The problem — Your answer should be the lines from the one containing "If any warnings" through the final line below, copied exactly.
START Material provided
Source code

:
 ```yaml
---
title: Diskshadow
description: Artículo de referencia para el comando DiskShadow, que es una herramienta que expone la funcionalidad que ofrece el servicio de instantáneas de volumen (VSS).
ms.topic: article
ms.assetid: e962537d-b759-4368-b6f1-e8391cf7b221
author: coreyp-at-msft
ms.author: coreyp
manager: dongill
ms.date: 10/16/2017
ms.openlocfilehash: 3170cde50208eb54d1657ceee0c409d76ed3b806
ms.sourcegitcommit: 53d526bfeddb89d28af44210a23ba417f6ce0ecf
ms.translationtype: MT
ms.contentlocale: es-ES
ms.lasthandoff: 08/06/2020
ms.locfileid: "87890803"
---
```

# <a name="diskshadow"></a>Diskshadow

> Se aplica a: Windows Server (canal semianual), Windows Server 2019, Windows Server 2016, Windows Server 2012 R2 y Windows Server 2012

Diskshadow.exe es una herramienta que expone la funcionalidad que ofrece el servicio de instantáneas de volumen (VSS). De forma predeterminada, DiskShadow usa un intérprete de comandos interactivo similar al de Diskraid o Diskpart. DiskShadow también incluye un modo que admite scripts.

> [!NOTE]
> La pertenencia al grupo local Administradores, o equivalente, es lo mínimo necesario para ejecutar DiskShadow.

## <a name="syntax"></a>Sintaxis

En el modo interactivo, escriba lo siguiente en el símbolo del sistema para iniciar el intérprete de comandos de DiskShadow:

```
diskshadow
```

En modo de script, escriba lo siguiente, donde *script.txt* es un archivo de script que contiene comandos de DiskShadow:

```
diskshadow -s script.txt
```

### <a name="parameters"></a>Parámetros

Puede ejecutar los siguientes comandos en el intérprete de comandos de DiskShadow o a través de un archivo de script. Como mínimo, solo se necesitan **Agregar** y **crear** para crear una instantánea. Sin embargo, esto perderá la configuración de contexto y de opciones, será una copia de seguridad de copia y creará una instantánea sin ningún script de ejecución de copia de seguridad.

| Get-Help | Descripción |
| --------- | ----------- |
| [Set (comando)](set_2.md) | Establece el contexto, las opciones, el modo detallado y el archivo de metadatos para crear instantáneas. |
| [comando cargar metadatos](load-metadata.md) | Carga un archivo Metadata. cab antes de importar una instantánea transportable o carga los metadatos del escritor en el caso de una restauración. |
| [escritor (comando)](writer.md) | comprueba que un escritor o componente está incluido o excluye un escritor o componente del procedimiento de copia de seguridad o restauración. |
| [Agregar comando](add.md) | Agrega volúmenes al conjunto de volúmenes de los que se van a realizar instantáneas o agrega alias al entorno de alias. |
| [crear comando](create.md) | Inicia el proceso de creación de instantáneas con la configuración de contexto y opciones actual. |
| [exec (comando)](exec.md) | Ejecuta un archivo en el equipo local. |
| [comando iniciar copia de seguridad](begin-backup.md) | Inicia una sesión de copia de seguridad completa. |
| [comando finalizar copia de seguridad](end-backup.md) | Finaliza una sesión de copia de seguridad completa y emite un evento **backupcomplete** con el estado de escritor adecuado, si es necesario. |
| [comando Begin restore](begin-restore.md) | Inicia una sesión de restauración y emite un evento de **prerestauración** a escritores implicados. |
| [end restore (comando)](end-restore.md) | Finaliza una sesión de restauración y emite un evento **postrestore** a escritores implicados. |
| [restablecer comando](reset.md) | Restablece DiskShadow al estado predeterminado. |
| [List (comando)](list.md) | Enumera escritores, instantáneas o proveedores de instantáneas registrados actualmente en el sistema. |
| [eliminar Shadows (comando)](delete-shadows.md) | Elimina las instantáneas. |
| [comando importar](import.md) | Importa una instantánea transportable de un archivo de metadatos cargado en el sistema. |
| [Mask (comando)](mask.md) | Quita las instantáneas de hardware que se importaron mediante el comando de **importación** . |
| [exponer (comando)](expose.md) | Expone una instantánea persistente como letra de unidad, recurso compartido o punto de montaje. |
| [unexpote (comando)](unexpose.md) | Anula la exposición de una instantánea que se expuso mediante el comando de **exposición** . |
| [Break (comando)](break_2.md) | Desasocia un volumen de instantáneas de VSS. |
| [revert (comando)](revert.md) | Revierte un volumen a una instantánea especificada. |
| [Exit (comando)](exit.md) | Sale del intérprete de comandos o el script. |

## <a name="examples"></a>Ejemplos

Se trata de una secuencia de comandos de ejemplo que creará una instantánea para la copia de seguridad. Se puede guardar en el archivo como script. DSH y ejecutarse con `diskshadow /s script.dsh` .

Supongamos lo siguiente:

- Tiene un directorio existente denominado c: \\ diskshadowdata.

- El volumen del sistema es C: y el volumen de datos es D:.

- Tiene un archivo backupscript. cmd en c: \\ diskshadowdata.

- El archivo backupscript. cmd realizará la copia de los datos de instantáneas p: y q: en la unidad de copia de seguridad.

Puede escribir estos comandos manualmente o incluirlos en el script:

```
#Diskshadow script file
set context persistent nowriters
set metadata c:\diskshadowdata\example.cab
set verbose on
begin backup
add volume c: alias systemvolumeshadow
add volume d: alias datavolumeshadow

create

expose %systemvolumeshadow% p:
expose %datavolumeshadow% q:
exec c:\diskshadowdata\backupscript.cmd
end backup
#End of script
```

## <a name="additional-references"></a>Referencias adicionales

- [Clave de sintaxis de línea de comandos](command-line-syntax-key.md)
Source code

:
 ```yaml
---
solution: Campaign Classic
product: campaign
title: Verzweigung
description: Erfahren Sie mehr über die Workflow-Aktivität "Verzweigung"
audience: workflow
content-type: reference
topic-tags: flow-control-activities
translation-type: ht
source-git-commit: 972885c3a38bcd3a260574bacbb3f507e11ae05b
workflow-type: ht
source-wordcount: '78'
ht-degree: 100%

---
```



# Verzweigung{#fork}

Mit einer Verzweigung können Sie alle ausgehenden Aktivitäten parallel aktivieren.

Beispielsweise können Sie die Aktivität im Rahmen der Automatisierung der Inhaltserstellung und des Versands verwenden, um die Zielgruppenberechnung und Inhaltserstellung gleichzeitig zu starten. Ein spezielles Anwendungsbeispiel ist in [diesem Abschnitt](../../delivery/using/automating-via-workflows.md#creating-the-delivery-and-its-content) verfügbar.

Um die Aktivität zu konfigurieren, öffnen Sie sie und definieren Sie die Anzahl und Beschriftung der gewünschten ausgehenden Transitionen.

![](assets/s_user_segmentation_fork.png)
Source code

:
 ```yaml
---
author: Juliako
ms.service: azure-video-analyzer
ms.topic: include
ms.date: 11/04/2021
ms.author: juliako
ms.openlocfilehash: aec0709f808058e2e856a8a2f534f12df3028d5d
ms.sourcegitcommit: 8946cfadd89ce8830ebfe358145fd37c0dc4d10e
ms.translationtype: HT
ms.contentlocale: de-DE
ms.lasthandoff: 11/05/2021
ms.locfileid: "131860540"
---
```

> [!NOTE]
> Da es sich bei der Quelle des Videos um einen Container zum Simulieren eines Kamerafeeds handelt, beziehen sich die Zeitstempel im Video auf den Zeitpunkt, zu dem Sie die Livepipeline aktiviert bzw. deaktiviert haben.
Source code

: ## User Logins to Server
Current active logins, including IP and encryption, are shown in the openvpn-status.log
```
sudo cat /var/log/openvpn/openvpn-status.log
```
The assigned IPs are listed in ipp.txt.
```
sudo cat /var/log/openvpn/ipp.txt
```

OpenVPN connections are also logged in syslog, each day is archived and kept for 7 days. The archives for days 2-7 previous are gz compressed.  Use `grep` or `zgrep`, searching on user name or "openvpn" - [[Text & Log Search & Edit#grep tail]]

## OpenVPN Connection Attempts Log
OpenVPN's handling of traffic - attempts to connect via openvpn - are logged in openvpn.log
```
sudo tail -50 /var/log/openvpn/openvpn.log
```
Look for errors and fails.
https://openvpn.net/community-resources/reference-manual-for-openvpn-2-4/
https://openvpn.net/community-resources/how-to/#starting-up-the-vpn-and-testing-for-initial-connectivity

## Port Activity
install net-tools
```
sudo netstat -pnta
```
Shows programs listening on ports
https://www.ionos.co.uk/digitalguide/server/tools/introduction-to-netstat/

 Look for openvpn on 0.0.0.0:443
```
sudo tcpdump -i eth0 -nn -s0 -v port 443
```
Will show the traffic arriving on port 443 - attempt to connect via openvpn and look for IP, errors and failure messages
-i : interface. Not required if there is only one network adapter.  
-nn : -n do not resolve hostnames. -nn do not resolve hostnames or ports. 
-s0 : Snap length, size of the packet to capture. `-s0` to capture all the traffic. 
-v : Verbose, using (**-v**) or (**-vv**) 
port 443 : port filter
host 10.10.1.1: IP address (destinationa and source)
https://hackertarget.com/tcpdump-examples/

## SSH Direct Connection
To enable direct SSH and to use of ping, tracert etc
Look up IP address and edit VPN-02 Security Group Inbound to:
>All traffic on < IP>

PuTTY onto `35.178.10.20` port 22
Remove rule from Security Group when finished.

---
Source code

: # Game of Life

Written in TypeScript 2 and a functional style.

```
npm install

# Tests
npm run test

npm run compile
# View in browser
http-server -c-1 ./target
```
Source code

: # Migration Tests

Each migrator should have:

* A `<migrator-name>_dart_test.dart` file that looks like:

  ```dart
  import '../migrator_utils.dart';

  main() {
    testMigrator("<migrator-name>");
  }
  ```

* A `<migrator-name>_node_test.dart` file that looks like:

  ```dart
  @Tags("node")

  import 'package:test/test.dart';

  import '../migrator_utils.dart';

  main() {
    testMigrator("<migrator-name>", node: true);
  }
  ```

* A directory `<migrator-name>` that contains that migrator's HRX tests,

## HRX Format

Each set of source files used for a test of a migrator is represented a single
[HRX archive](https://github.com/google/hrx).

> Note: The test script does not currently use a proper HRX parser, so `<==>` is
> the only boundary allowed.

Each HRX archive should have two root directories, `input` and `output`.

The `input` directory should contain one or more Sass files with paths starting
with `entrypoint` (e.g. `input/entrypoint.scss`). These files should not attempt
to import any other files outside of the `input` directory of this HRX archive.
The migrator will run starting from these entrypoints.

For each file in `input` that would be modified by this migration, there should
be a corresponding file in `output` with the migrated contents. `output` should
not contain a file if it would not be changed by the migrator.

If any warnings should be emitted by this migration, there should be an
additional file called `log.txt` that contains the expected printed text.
END Material provided
Response to the task —
If any warnings should be emitted by this migration, there should be an
additional file called `log.txt` that contains the expected printed text.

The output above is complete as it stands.